Task data below:

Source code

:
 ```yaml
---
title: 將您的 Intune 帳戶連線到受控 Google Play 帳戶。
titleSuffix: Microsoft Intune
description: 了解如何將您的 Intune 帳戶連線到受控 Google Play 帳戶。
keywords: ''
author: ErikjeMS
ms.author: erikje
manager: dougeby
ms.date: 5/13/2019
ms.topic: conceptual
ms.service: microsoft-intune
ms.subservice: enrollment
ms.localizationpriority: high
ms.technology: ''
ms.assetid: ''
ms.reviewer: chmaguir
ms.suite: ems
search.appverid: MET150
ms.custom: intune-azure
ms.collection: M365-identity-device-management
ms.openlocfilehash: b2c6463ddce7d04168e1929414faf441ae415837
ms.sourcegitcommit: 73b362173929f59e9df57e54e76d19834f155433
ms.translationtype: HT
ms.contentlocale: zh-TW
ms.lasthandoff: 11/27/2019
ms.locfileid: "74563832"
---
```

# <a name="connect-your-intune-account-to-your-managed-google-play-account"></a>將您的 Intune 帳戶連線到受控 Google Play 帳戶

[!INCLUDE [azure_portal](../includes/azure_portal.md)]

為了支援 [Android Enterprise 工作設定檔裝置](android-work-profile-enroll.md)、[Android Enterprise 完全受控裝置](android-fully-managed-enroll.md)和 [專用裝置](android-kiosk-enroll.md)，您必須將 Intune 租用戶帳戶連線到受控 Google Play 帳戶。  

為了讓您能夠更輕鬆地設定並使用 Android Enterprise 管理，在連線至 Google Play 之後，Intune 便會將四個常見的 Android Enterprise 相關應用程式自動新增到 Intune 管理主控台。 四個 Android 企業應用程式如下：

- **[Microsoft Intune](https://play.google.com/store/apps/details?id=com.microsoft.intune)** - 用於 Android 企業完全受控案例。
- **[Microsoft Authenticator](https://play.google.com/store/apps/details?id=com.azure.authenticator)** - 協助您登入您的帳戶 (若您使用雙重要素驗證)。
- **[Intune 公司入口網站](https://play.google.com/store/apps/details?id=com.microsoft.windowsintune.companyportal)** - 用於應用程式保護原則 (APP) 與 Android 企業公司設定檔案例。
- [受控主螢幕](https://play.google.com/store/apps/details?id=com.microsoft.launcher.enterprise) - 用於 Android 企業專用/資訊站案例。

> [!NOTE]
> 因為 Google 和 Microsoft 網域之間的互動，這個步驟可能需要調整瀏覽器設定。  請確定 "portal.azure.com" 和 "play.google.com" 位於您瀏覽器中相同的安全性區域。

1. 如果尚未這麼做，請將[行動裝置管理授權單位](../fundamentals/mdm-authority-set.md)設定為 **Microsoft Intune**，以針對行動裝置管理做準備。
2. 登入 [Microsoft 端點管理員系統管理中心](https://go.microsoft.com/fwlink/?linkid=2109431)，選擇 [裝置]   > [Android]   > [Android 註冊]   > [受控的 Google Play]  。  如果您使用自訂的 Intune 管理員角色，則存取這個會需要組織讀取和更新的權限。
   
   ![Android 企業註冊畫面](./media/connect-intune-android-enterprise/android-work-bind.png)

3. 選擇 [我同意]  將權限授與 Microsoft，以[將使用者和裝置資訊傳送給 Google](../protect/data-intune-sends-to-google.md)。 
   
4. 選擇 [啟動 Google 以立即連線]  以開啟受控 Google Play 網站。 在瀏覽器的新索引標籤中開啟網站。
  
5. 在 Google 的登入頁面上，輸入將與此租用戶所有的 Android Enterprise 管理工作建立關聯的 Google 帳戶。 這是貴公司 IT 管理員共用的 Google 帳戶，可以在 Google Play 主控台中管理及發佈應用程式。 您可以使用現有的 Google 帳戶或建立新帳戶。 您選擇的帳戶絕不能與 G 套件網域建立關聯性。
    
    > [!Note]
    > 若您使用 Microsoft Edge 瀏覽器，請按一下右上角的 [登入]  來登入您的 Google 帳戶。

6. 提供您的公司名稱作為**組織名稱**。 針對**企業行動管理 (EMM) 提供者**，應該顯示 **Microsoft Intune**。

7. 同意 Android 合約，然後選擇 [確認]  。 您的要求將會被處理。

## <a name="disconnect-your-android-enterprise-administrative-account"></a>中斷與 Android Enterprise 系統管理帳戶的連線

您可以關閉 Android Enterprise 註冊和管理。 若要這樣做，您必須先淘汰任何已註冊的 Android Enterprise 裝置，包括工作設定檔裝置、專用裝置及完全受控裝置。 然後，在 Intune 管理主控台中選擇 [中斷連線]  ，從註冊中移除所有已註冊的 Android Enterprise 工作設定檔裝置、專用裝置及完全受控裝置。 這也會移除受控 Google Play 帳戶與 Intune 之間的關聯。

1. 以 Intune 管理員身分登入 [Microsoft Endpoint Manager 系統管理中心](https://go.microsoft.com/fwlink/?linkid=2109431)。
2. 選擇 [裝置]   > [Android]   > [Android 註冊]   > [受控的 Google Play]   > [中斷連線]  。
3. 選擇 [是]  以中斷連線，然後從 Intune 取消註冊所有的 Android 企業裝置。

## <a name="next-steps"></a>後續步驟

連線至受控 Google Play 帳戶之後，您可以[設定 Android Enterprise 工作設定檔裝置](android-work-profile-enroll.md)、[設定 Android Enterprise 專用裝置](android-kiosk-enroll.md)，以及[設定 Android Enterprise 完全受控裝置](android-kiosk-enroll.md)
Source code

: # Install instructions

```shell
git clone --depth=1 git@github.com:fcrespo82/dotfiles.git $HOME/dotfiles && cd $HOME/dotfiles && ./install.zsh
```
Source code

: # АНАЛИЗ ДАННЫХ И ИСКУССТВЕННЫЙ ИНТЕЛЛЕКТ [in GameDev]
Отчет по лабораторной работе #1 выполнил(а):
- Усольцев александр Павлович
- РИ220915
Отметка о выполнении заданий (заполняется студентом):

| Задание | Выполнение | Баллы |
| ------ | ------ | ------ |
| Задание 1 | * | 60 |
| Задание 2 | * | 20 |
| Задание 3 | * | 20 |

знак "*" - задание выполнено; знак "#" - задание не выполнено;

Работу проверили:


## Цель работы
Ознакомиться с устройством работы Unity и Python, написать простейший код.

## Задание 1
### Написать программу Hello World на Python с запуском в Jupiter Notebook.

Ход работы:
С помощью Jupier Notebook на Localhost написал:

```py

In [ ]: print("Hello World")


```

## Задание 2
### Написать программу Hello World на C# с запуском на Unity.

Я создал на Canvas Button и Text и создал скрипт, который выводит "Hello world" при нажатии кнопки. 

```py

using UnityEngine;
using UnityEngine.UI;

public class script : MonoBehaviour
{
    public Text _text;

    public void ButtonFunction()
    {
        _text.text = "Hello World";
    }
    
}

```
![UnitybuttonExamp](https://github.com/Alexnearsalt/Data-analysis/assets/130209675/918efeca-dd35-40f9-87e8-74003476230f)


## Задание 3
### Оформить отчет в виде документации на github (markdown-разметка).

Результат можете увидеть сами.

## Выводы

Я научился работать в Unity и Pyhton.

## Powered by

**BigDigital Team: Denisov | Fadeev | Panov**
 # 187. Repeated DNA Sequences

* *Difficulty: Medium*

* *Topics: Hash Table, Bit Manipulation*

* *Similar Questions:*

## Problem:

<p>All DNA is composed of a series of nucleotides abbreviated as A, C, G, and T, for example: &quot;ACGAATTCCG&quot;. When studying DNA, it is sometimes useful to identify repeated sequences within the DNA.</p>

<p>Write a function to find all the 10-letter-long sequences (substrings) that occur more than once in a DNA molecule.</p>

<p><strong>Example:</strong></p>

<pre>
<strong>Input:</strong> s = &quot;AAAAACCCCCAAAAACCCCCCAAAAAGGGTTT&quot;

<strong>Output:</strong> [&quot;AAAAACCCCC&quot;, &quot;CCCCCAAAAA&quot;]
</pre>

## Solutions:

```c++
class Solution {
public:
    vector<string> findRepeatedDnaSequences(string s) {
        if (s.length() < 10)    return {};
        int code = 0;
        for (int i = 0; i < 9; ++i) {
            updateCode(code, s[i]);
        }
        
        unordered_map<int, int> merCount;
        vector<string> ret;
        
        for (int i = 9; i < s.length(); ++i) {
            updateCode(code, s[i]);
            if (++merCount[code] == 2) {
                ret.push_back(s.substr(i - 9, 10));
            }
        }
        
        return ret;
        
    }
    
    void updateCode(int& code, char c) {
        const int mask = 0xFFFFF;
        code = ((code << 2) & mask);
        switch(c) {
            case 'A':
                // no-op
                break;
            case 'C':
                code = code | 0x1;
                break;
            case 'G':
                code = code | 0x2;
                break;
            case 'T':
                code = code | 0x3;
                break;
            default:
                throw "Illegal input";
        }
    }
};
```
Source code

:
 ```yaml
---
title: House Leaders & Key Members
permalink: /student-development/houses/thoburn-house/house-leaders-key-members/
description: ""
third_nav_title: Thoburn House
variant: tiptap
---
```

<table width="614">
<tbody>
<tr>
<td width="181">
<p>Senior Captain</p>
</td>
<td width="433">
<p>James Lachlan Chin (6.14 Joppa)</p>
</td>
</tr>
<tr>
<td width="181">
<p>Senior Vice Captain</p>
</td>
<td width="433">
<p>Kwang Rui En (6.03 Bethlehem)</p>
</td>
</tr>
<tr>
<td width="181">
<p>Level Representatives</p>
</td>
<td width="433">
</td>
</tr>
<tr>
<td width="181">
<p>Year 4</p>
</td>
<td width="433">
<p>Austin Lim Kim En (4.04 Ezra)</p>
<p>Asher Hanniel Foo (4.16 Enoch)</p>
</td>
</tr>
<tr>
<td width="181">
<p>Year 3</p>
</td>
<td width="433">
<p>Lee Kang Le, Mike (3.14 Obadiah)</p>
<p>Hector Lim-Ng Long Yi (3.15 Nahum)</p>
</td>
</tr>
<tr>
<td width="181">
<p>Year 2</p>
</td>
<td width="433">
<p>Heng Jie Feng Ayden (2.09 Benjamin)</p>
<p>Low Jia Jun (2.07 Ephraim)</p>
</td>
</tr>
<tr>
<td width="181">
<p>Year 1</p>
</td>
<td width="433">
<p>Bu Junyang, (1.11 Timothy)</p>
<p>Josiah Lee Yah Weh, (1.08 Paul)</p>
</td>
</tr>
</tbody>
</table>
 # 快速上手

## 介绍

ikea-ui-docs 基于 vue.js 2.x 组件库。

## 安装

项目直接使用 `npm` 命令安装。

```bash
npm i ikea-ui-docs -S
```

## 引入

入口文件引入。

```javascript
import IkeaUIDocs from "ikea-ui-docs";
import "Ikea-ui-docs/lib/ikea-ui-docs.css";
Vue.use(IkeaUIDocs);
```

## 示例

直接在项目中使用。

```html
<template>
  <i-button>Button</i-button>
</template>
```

End of Task data.

- **Work order**
Count the lines of the data that hold the word "account". Report the count and nothing more.

- **Task answer**
2